IETF对可能声称与本文件所述技术的实施或使用有关的任何知识产权或其他权利的有效性或范围,或此类权利下的任何许可可能或可能不可用的程度,不采取任何立场;它也不表示它已作出任何独立努力来确定任何此类权利。有关RFC文件中权利的程序信息,请参见BCP 78和BCP 79。
Copies of IPR disclosures made to the IETF Secretariat and any assurances of licenses to be made available, or the result of an attempt made to obtain a general license or permission for the use of such proprietary rights by implementers or users of this specification can be obtained from the IETF on-line IPR repository at http://www.ietf.org/ipr.
向IETF秘书处披露的知识产权副本和任何许可证保证,或本规范实施者或用户试图获得使用此类专有权利的一般许可证或许可的结果,可从IETF在线知识产权存储库获取,网址为http://www.ietf.org/ipr.
The IETF invites any interested party to bring to its attention any copyrights, patents or patent applications, or other proprietary rights that may cover technology that may be required to implement this standard.
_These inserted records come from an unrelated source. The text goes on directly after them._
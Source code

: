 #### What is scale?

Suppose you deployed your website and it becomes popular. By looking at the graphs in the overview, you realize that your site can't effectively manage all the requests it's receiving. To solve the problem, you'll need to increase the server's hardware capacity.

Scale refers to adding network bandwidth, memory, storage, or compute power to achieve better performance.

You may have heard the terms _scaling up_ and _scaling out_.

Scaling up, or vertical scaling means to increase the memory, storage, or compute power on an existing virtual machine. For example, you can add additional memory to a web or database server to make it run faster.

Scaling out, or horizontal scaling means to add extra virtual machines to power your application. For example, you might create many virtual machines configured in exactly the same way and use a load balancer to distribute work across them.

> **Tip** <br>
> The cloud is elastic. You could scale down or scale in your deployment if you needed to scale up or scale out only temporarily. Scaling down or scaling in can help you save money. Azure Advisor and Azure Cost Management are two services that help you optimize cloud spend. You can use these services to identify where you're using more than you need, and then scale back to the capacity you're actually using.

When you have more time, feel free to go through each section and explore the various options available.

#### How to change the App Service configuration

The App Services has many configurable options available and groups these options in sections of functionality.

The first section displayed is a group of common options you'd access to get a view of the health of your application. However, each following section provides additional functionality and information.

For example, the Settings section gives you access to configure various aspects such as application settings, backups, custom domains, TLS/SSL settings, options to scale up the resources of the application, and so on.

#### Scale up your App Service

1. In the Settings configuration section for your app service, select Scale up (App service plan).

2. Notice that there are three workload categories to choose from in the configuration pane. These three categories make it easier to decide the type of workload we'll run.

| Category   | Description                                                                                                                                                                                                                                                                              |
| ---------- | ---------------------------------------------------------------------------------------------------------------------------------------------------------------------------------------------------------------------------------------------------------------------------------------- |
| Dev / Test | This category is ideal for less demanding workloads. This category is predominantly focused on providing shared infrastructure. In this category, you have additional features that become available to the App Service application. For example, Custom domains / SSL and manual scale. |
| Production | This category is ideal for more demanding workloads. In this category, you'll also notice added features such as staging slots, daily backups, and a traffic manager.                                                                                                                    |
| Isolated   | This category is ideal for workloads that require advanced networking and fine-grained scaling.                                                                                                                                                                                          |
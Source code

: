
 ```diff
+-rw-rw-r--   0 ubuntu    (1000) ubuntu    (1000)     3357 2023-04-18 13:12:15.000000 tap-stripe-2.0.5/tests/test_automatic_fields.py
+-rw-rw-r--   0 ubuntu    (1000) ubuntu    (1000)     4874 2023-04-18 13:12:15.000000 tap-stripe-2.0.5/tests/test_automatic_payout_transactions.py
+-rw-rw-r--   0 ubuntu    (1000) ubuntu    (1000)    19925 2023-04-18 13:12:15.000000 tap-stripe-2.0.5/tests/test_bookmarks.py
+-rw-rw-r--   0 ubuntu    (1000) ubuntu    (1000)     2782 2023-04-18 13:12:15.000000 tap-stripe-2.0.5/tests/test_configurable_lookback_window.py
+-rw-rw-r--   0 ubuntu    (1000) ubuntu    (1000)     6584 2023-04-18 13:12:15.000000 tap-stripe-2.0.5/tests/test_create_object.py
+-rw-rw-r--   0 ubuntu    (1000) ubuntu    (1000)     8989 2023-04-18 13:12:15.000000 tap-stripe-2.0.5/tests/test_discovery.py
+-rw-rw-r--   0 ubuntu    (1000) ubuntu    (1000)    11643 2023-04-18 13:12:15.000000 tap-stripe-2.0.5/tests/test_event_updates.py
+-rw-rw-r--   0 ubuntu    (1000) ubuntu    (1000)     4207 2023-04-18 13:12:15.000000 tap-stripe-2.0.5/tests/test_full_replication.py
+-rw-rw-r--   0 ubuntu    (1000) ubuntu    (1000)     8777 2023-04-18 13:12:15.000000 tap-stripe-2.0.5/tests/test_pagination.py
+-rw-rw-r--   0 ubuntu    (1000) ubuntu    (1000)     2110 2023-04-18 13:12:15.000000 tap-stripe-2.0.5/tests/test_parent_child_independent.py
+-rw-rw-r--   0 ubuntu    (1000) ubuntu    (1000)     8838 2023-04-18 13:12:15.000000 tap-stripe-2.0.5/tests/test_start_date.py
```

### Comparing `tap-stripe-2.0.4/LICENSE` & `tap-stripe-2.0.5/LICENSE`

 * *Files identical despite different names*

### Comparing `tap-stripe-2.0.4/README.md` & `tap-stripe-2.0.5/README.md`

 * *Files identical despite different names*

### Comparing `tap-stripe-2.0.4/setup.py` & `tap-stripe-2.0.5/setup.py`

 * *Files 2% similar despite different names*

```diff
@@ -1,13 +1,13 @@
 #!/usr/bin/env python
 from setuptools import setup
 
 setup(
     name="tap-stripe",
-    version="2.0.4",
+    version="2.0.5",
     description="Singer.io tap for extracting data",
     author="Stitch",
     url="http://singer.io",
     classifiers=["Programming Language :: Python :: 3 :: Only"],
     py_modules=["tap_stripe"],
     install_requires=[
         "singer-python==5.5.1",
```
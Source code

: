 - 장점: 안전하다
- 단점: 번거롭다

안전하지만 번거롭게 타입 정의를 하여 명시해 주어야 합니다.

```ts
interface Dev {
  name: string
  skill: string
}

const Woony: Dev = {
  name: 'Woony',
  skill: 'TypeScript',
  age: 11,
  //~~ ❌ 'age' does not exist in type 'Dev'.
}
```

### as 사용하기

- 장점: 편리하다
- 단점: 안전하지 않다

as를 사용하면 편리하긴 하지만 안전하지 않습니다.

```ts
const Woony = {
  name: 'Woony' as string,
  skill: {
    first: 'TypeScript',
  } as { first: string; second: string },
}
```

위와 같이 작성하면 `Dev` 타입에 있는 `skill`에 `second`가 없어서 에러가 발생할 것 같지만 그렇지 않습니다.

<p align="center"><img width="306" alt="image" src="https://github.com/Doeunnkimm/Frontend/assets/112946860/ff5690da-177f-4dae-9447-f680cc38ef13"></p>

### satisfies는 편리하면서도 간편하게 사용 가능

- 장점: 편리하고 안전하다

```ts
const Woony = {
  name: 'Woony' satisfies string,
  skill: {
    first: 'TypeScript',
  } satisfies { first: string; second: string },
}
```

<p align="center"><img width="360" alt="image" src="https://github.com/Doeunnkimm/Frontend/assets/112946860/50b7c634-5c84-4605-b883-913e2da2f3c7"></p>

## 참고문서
Please address the information to the IETF at ietf-ipr@ietf.org.
IETF邀请任何相关方提请其注意任何版权、专利或专利申请,或其他可能涵盖实施本标准所需技术的专有权利。请将信息发送至IETF的IETF-ipr@ietf.org.
Acknowledgement
确认
Funding for the RFC Editor function is provided by the IETF Administrative Support Activity (IASA).
RFC编辑器功能的资金由IETF行政支持活动(IASA)提供。